Numerous studies suggest pre-term birth is associated with cognitive deficit. However, less is known about cognitive outcomes following post-term birth, or the influence of weight variations within term or post-term populations. We examined associations between gestational age (GA) and school performance, by weight-for-GA, focusing on extremely pre- and post-term births.Method:
Record linkage study of Swedish children born 1973-94 (n = 2 008 102) with a nested sibling comparison (n = 439 629). We used restricted cubic regression splines to examine associations between GA and the grade achieved on leaving secondary education, comparing siblings to allow stronger causal inference with regard to associations between GA and school performance.Results:
Grade averages of both pre- and post-term children were below those of full-term counterparts and lower for those born small-for-GA. The adjusted grades of extremely pre-term children (at 24 completed weeks), while improving in later study periods, were lower by 0.43 standard deviations (95% confidence interval 0.38-0.49), corresponding with a 21-point reduction (19 to 24) on a 240-point scale.
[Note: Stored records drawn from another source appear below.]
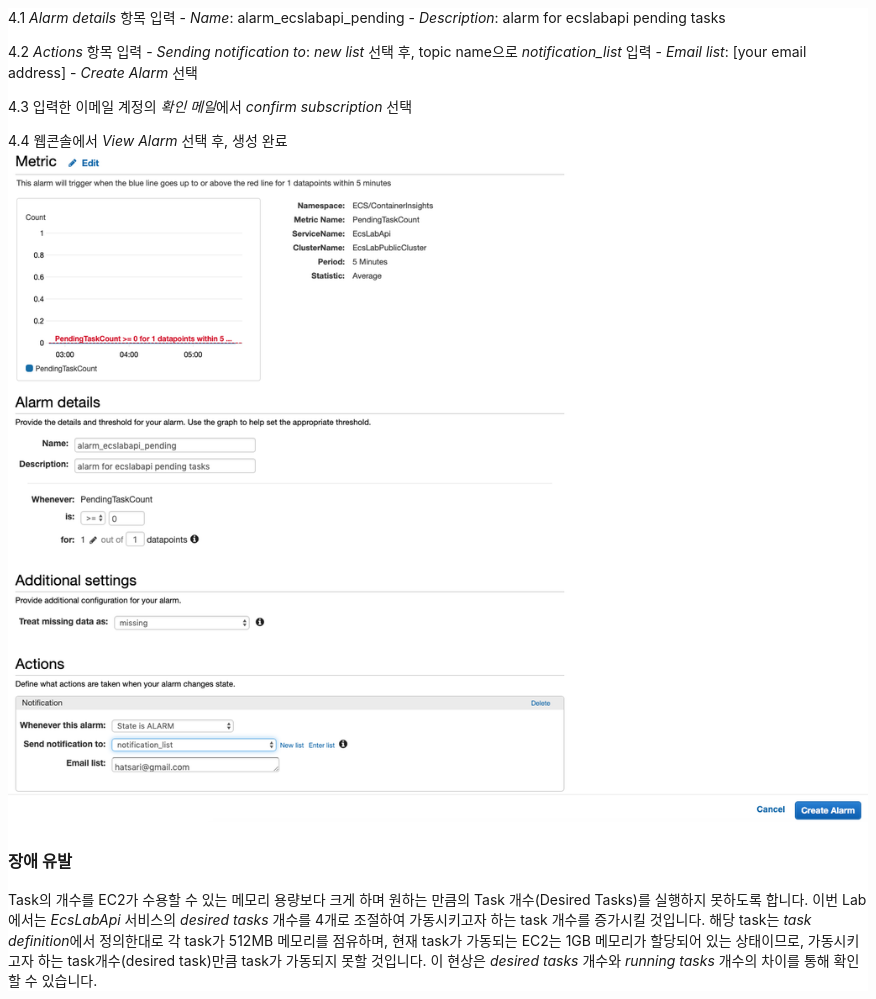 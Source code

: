   4.1 *Alarm details* 항목 입력
    - *Name*: alarm_ecslabapi_pending
    - *Description*: alarm for ecslabapi pending tasks

  4.2 *Actions* 항목 입력
    - *Sending notification to*: *new list* 선택 후, topic name으로 *notification_list* 입력
    - *Email list*: [your email address]
    - *Create Alarm* 선택

  4.3 입력한 이메일 계정의 *확인 메일*에서 *confirm subscription* 선택

  4.4 웹콘솔에서 *View Alarm* 선택 후, 생성 완료
    ![container_insights_notification](images/container_insights_notification.png)

### 장애 유발
Task의 개수를 EC2가 수용할 수 있는 메모리 용량보다 크게 하며 원하는 만큼의 Task 개수(Desired Tasks)를 실행하지 못하도록 합니다. 이번 Lab에서는 *EcsLabApi* 서비스의 *desired tasks* 개수를 4개로 조절하여 가동시키고자 하는 task 개수를 증가시킬 것입니다. 해당 task는 *task definition*에서 정의한대로 각 task가 512MB 메모리를 점유하며, 현재 task가 가동되는 EC2는 1GB 메모리가 할당되어 있는 상태이므로, 가동시키고자 하는 task개수(desired task)만큼 task가 가동되지 못할 것입니다. 이 현상은 *desired tasks* 개수와 *running tasks* 개수의 차이를 통해 확인할 수 있습니다.
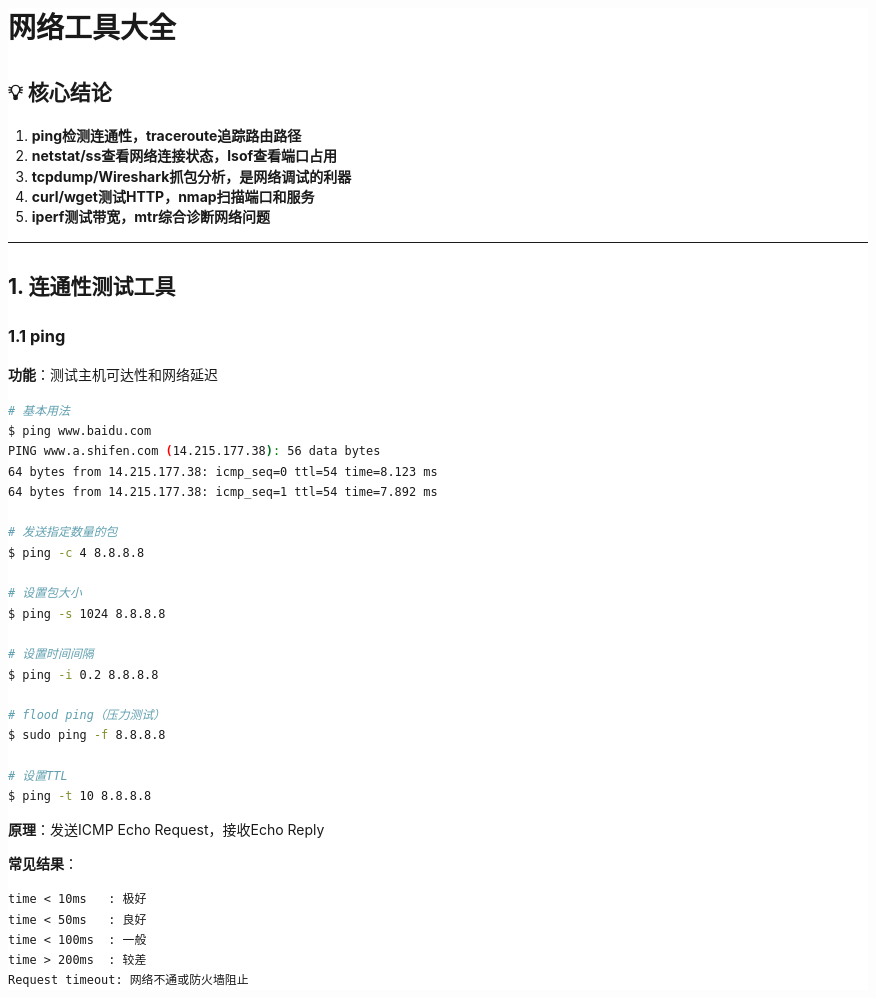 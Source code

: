 # 网络工具大全

## 💡 核心结论

1. **ping检测连通性，traceroute追踪路由路径**
2. **netstat/ss查看网络连接状态，lsof查看端口占用**
3. **tcpdump/Wireshark抓包分析，是网络调试的利器**
4. **curl/wget测试HTTP，nmap扫描端口和服务**
5. **iperf测试带宽，mtr综合诊断网络问题**

---

## 1. 连通性测试工具

### 1.1 ping

**功能**：测试主机可达性和网络延迟

```bash
# 基本用法
$ ping www.baidu.com
PING www.a.shifen.com (14.215.177.38): 56 data bytes
64 bytes from 14.215.177.38: icmp_seq=0 ttl=54 time=8.123 ms
64 bytes from 14.215.177.38: icmp_seq=1 ttl=54 time=7.892 ms

# 发送指定数量的包
$ ping -c 4 8.8.8.8

# 设置包大小
$ ping -s 1024 8.8.8.8

# 设置时间间隔
$ ping -i 0.2 8.8.8.8

# flood ping（压力测试）
$ sudo ping -f 8.8.8.8

# 设置TTL
$ ping -t 10 8.8.8.8
```

**原理**：发送ICMP Echo Request，接收Echo Reply

**常见结果**：
```
time < 10ms   : 极好
time < 50ms   : 良好
time < 100ms  : 一般
time > 200ms  : 较差
Request timeout: 网络不通或防火墙阻止
```
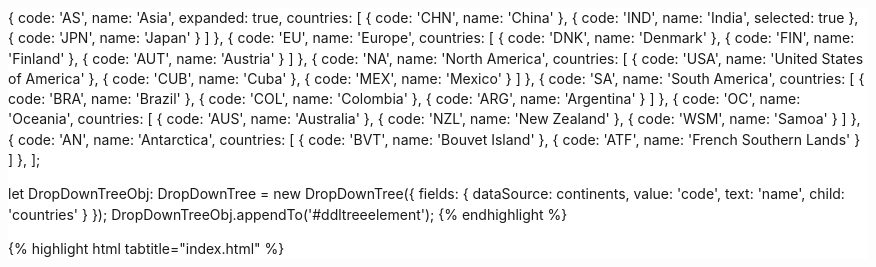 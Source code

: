 {
    code: 'AS', name: 'Asia', expanded: true, countries: [
        { code: 'CHN', name: 'China' },
        { code: 'IND', name: 'India', selected: true },
        { code: 'JPN', name: 'Japan' }
    ]
},
{
    code: 'EU', name: 'Europe', countries: [
        { code: 'DNK', name: 'Denmark' },
        { code: 'FIN', name: 'Finland' },
        { code: 'AUT', name: 'Austria' }
    ]
},
{
    code: 'NA', name: 'North America', countries: [
        { code: 'USA', name: 'United States of America' },
        { code: 'CUB', name: 'Cuba' },
        { code: 'MEX', name: 'Mexico' }
    ]
},
{
    code: 'SA', name: 'South America', countries: [
        { code: 'BRA', name: 'Brazil' },
        { code: 'COL', name: 'Colombia' },
        { code: 'ARG', name: 'Argentina' }
    ]
},
{
    code: 'OC', name: 'Oceania', countries: [
        { code: 'AUS', name: 'Australia' },
        { code: 'NZL', name: 'New Zealand' },
        { code: 'WSM', name: 'Samoa' }
    ]
},
{
    code: 'AN', name: 'Antarctica', countries: [
        { code: 'BVT', name: 'Bouvet Island' },
        { code: 'ATF', name: 'French Southern Lands' }
    ]
},
];


let DropDownTreeObj: DropDownTree = new DropDownTree({
fields: { dataSource: continents, value: 'code', text: 'name', child: 'countries' }
});
DropDownTreeObj.appendTo('#ddltreeelement');
{% endhighlight %}

{% highlight html tabtitle="index.html" %}

<!DOCTYPE html>
<html lang="en">

<head>
    <title>Essential JS 2 DropDownList</title>
    <meta charset="utf-8" />
    <meta name="viewport" content="width=device-width, initial-scale=1.0" />
    <meta name="description" content="Typescript UI Controls" />
    <meta name="author" content="Syncfusion" />
    <link href="styles.css" rel="stylesheet" />
    <link href="//cdn.syncfusion.com/ej2/ej2-base/styles/material.css" rel="stylesheet" />
    <link href="//cdn.syncfusion.com/ej2/ej2-buttons/styles/material.css" rel="stylesheet" />
    <link href="//cdn.syncfusion.com/ej2/ej2-lists/styles/material.css" rel="stylesheet" />
    <link href="//cdn.syncfusion.com/ej2/ej2-inputs/styles/material.css" rel="stylesheet" /> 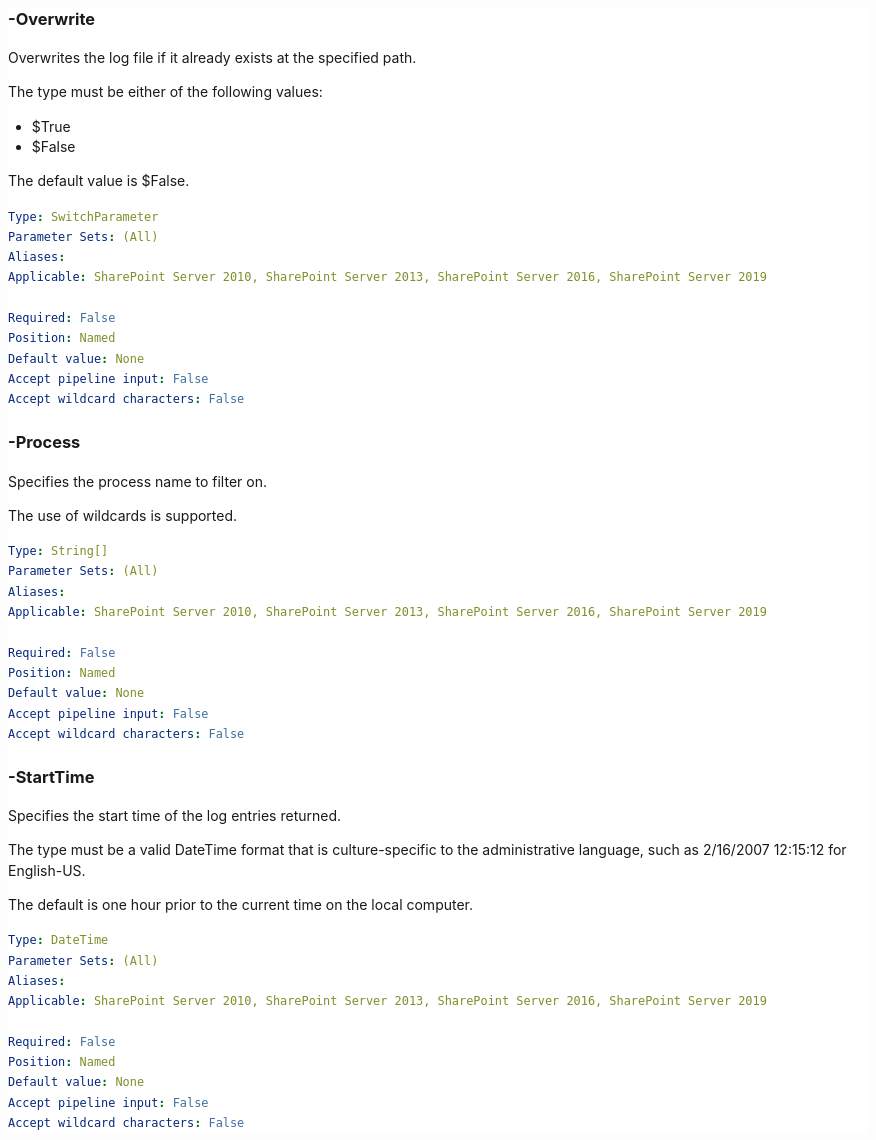 ### -Overwrite
Overwrites the log file if it already exists at the specified path.

The type must be either of the following values:

- $True
- $False

The default value is $False.

```yaml
Type: SwitchParameter
Parameter Sets: (All)
Aliases: 
Applicable: SharePoint Server 2010, SharePoint Server 2013, SharePoint Server 2016, SharePoint Server 2019

Required: False
Position: Named
Default value: None
Accept pipeline input: False
Accept wildcard characters: False
```

### -Process
Specifies the process name to filter on.

The use of wildcards is supported.

```yaml
Type: String[]
Parameter Sets: (All)
Aliases: 
Applicable: SharePoint Server 2010, SharePoint Server 2013, SharePoint Server 2016, SharePoint Server 2019

Required: False
Position: Named
Default value: None
Accept pipeline input: False
Accept wildcard characters: False
```

### -StartTime
Specifies the start time of the log entries returned.

The type must be a valid DateTime format that is culture-specific to the administrative language, such as 2/16/2007 12:15:12 for English-US.

The default is one hour prior to the current time on the local computer.

```yaml
Type: DateTime
Parameter Sets: (All)
Aliases: 
Applicable: SharePoint Server 2010, SharePoint Server 2013, SharePoint Server 2016, SharePoint Server 2019

Required: False
Position: Named
Default value: None
Accept pipeline input: False
Accept wildcard characters: False
```

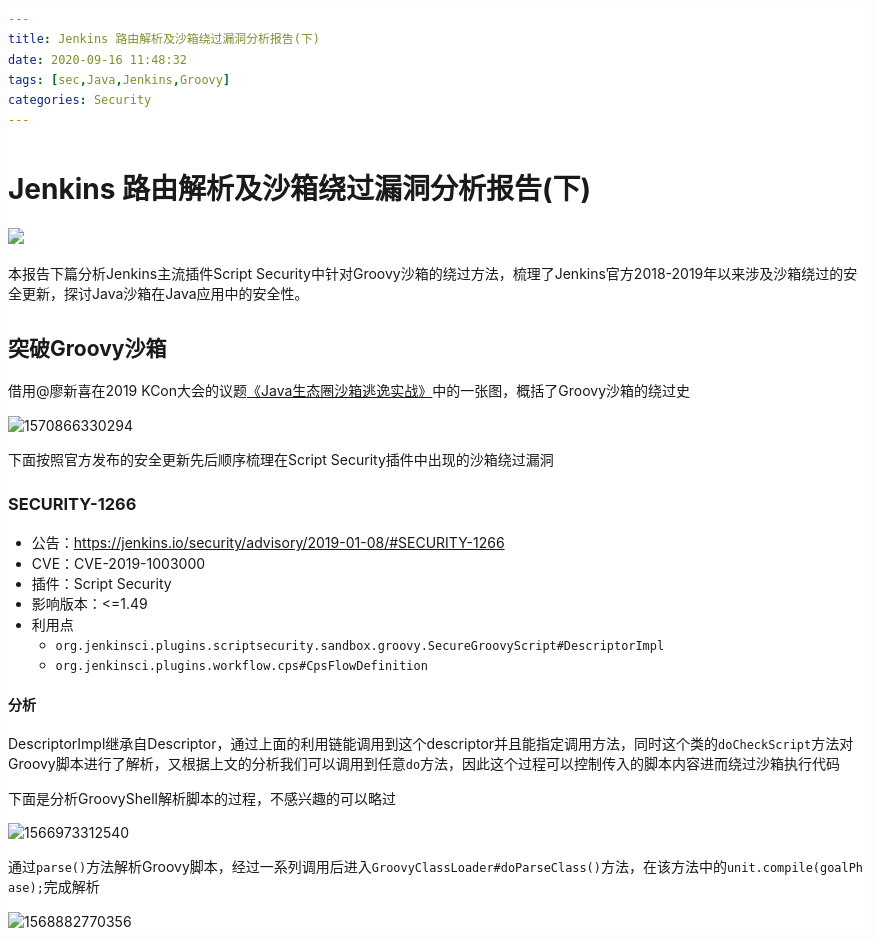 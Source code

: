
 ```yaml
---
title: Jenkins 路由解析及沙箱绕过漏洞分析报告(下)
date: 2020-09-16 11:48:32
tags: [sec,Java,Jenkins,Groovy]
categories: Security
---
```


<script src="https://blog-1252261399.cos-website.ap-beijing.myqcloud.com/pangu.js"></script>

# Jenkins 路由解析及沙箱绕过漏洞分析报告(下)

![](https://jenkins.io/images/logo-title-opengraph.png)

本报告下篇分析Jenkins主流插件Script Security中针对Groovy沙箱的绕过方法，梳理了Jenkins官方2018-2019年以来涉及沙箱绕过的安全更新，探讨Java沙箱在Java应用中的安全性。

## 突破Groovy沙箱

借用@廖新喜在2019 KCon大会的议题[《Java生态圈沙箱逃逸实战》](https://github.com/knownsec/KCon/blob/master/2019/24%E6%97%A5/Java%E7%94%9F%E6%80%81%E5%9C%88%E6%B2%99%E7%AE%B1%E9%80%83%E9%80%B8%E5%AE%9E%E6%88%98.pdf)中的一张图，概括了Groovy沙箱的绕过史

![1570866330294](https://blog-1252261399.cos.ap-beijing.myqcloud.com/images/1570866330294.png)

下面按照官方发布的安全更新先后顺序梳理在Script Security插件中出现的沙箱绕过漏洞

### SECURITY-1266 

- 公告：https://jenkins.io/security/advisory/2019-01-08/#SECURITY-1266
- CVE：CVE-2019-1003000
- 插件：Script Security
- 影响版本：<=1.49
- 利用点
    - `org.jenkinsci.plugins.scriptsecurity.sandbox.groovy.SecureGroovyScript#DescriptorImpl`
    - `org.jenkinsci.plugins.workflow.cps#CpsFlowDefinition`

#### 分析

DescriptorImpl继承自Descriptor，通过上面的利用链能调用到这个descriptor并且能指定调用方法，同时这个类的`doCheckScript`方法对Groovy脚本进行了解析，又根据上文的分析我们可以调用到任意`do`方法，因此这个过程可以控制传入的脚本内容进而绕过沙箱执行代码

下面是分析GroovyShell解析脚本的过程，不感兴趣的可以略过

![1566973312540](https://blog-1252261399.cos.ap-beijing.myqcloud.com/images/1566973312540.png)

通过`parse()`方法解析Groovy脚本，经过一系列调用后进入`GroovyClassLoader#doParseClass()`方法，在该方法中的`unit.compile(goalPhase);`完成解析

![1568882770356](https://blog-1252261399.cos.ap-beijing.myqcloud.com/images/1568882770356.png)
Reductions for extremely post-term children (at 45 completed weeks) were lesser [-0.15 standard deviation (-0.17 to -0.13) or -8 points (-9 to -7)]. Among matched siblings, we observed weaker residual effects of pre-term and post-term GA on school performance.Conclusions:
There may be independent effects of fetal maturation and fetal growth on school performance. Associations among matched siblings, although attenuated, remained consistent with causal effects of pre- and post-term birth on school performance.